In his six runner-up U.S. Open results, one theme has developed: He simply has not finished the tournament well enough to win.
In each instance, Mickelson was playing a par-70 course and never broke par during the final round. Three times he matched par, once he shot 71 and twice 74, including last year when he finished 2 strokes behind Justin Rose. Twice (Shinnecock in '04 and Winged Foot in '06) he made a double-bogey on one of the closing holes to lose. Last year, he made two late bogeys after taking the lead with an eagle at the 10th hole.
Getting past that hurdle would seemingly be of huge importance, but Mickelson first needs to get in that position -- one he's been queried about repeatedly.

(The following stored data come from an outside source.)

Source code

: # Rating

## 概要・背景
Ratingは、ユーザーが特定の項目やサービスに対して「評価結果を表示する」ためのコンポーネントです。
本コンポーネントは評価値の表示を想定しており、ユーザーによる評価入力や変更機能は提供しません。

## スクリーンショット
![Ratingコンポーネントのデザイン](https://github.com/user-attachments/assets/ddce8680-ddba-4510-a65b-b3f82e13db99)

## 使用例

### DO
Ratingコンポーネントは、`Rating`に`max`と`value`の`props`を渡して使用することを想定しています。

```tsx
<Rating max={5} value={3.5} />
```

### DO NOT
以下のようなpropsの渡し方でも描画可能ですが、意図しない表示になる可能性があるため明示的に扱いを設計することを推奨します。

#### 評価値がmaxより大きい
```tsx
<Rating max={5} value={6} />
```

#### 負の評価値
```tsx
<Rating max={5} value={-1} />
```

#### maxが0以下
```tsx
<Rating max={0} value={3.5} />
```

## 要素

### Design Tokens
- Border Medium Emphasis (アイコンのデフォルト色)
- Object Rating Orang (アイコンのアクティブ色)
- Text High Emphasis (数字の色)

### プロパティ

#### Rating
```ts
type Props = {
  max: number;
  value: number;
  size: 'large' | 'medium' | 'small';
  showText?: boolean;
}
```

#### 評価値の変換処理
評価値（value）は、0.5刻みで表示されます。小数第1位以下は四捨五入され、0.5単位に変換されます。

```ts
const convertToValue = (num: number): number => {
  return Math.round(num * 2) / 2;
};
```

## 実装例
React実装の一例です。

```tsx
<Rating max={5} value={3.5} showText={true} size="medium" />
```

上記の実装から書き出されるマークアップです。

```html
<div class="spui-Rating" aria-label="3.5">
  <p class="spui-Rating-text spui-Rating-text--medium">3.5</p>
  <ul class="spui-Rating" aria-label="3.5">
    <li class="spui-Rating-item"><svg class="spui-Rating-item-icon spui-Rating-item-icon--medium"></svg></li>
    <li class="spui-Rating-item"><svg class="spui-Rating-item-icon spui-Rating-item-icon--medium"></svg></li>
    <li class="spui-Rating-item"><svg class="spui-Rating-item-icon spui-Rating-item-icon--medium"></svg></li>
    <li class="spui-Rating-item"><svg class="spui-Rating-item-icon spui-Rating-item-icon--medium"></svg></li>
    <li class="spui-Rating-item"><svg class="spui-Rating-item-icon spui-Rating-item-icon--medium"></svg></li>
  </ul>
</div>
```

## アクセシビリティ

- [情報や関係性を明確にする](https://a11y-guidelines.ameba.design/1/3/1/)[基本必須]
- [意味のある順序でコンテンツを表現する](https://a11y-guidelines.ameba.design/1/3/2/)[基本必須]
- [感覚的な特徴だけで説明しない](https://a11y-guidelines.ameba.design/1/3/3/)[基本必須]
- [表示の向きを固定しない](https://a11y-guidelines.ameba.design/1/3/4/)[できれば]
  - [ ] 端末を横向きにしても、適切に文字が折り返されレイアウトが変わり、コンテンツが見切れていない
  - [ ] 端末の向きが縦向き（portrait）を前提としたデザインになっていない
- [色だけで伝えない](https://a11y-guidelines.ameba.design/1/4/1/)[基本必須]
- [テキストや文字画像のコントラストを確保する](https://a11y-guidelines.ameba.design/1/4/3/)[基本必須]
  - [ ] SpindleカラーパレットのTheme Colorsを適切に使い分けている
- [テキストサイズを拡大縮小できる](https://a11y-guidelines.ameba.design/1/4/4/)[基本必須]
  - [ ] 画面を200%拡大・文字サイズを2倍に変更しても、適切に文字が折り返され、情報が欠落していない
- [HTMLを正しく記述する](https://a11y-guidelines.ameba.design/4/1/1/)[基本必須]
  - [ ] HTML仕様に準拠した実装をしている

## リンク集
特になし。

Go back to his first tournament of the 2013-14 PGA Tour season at the CIMB Classic in Kuala Lumpur, Malaysia, in October. Among the questions in his pretournament press conference? The U.S. Open. A week later in Shanghai for the HSBC Champions saw the same thing.
Fast forward to January and his first start of 2014. The first question asked of Mickelson at the Abu Dhabi HSBC Championship? The U.S. Open. A week later at Torrey Pines? Again.
The questions died down as Mickelson fought through a back injury, then a muscle injury and prepared for the Masters. But in every tournament since ... the U.S. Open.
And it all started when he birdied the final two holes at Muirfield, shot a final-round 66 to win by three and became an unlikely winner of golf's oldest championship. That gave him three of the four majors in his career, and while never taking his hand off the Claret Jug -- without prompting -- he was looking forward to this very day.
"I think that if I'm able to win the U.S. Open and complete the career Grand Slam, I think that that's the sign of the complete great player," Mickelson said. "And I'm a leg away. And it's been a tough leg for me. But I think that's the sign."
Can you want something too much? We are about to find out.